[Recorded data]

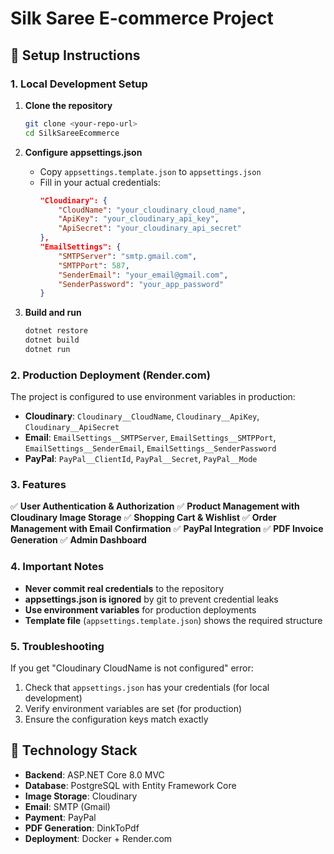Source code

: # Silk Saree E-commerce Project

## 🚀 **Setup Instructions**

### **1. Local Development Setup**

1. **Clone the repository**
   ```bash
   git clone <your-repo-url>
   cd SilkSareeEcommerce
   ```

2. **Configure appsettings.json**
   - Copy `appsettings.template.json` to `appsettings.json`
   - Fill in your actual credentials:
     ```json
     "Cloudinary": {
         "CloudName": "your_cloudinary_cloud_name",
         "ApiKey": "your_cloudinary_api_key",
         "ApiSecret": "your_cloudinary_api_secret"
     },
     "EmailSettings": {
         "SMTPServer": "smtp.gmail.com",
         "SMTPPort": 587,
         "SenderEmail": "your_email@gmail.com",
         "SenderPassword": "your_app_password"
     }
     ```

3. **Build and run**
   ```bash
   dotnet restore
   dotnet build
   dotnet run
   ```

### **2. Production Deployment (Render.com)**

The project is configured to use environment variables in production:

- **Cloudinary**: `Cloudinary__CloudName`, `Cloudinary__ApiKey`, `Cloudinary__ApiSecret`
- **Email**: `EmailSettings__SMTPServer`, `EmailSettings__SMTPPort`, `EmailSettings__SenderEmail`, `EmailSettings__SenderPassword`
- **PayPal**: `PayPal__ClientId`, `PayPal__Secret`, `PayPal__Mode`

### **3. Features**

✅ **User Authentication & Authorization**
✅ **Product Management with Cloudinary Image Storage**
✅ **Shopping Cart & Wishlist**
✅ **Order Management with Email Confirmation**
✅ **PayPal Integration**
✅ **PDF Invoice Generation**
✅ **Admin Dashboard**

### **4. Important Notes**

- **Never commit real credentials** to the repository
- **appsettings.json is ignored** by git to prevent credential leaks
- **Use environment variables** for production deployments
- **Template file** (`appsettings.template.json`) shows the required structure

### **5. Troubleshooting**

If you get "Cloudinary CloudName is not configured" error:
1. Check that `appsettings.json` has your credentials (for local development)
2. Verify environment variables are set (for production)
3. Ensure the configuration keys match exactly

## 🔧 **Technology Stack**

- **Backend**: ASP.NET Core 8.0 MVC
- **Database**: PostgreSQL with Entity Framework Core
- **Image Storage**: Cloudinary
- **Email**: SMTP (Gmail)
- **Payment**: PayPal
- **PDF Generation**: DinkToPdf
- **Deployment**: Docker + Render.com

- [Exercise objective]: Each line from the top of the records through the one containing "### **5. Troubleshooting**" needs to be transcribed exactly, without pictures.

- [Response area]:
Source code

: # Silk Saree E-commerce Project

## 🚀 **Setup Instructions**

### **1. Local Development Setup**

1. **Clone the repository**
   ```bash
   git clone <your-repo-url>
   cd SilkSareeEcommerce
   ```

2. **Configure appsettings.json**
   - Copy `appsettings.template.json` to `appsettings.json`
   - Fill in your actual credentials:
     ```json
     "Cloudinary": {
         "CloudName": "your_cloudinary_cloud_name",
         "ApiKey": "your_cloudinary_api_key",
         "ApiSecret": "your_cloudinary_api_secret"
     },
     "EmailSettings": {
         "SMTPServer": "smtp.gmail.com",
         "SMTPPort": 587,
         "SenderEmail": "your_email@gmail.com",
         "SenderPassword": "your_app_password"
     }
     ```

3. **Build and run**
   ```bash
   dotnet restore
   dotnet build
   dotnet run
   ```

### **2. Production Deployment (Render.com)**

The project is configured to use environment variables in production:

- **Cloudinary**: `Cloudinary__CloudName`, `Cloudinary__ApiKey`, `Cloudinary__ApiSecret`
- **Email**: `EmailSettings__SMTPServer`, `EmailSettings__SMTPPort`, `EmailSettings__SenderEmail`, `EmailSettings__SenderPassword`
- **PayPal**: `PayPal__ClientId`, `PayPal__Secret`, `PayPal__Mode`

### **3. Features**

✅ **User Authentication & Authorization**
✅ **Product Management with Cloudinary Image Storage**
✅ **Shopping Cart & Wishlist**
✅ **Order Management with Email Confirmation**
✅ **PayPal Integration**
✅ **PDF Invoice Generation**
✅ **Admin Dashboard**

### **4. Important Notes**

- **Never commit real credentials** to the repository
- **appsettings.json is ignored** by git to prevent credential leaks
- **Use environment variables** for production deployments
- **Template file** (`appsettings.template.json`) shows the required structure

### **5. Troubleshooting**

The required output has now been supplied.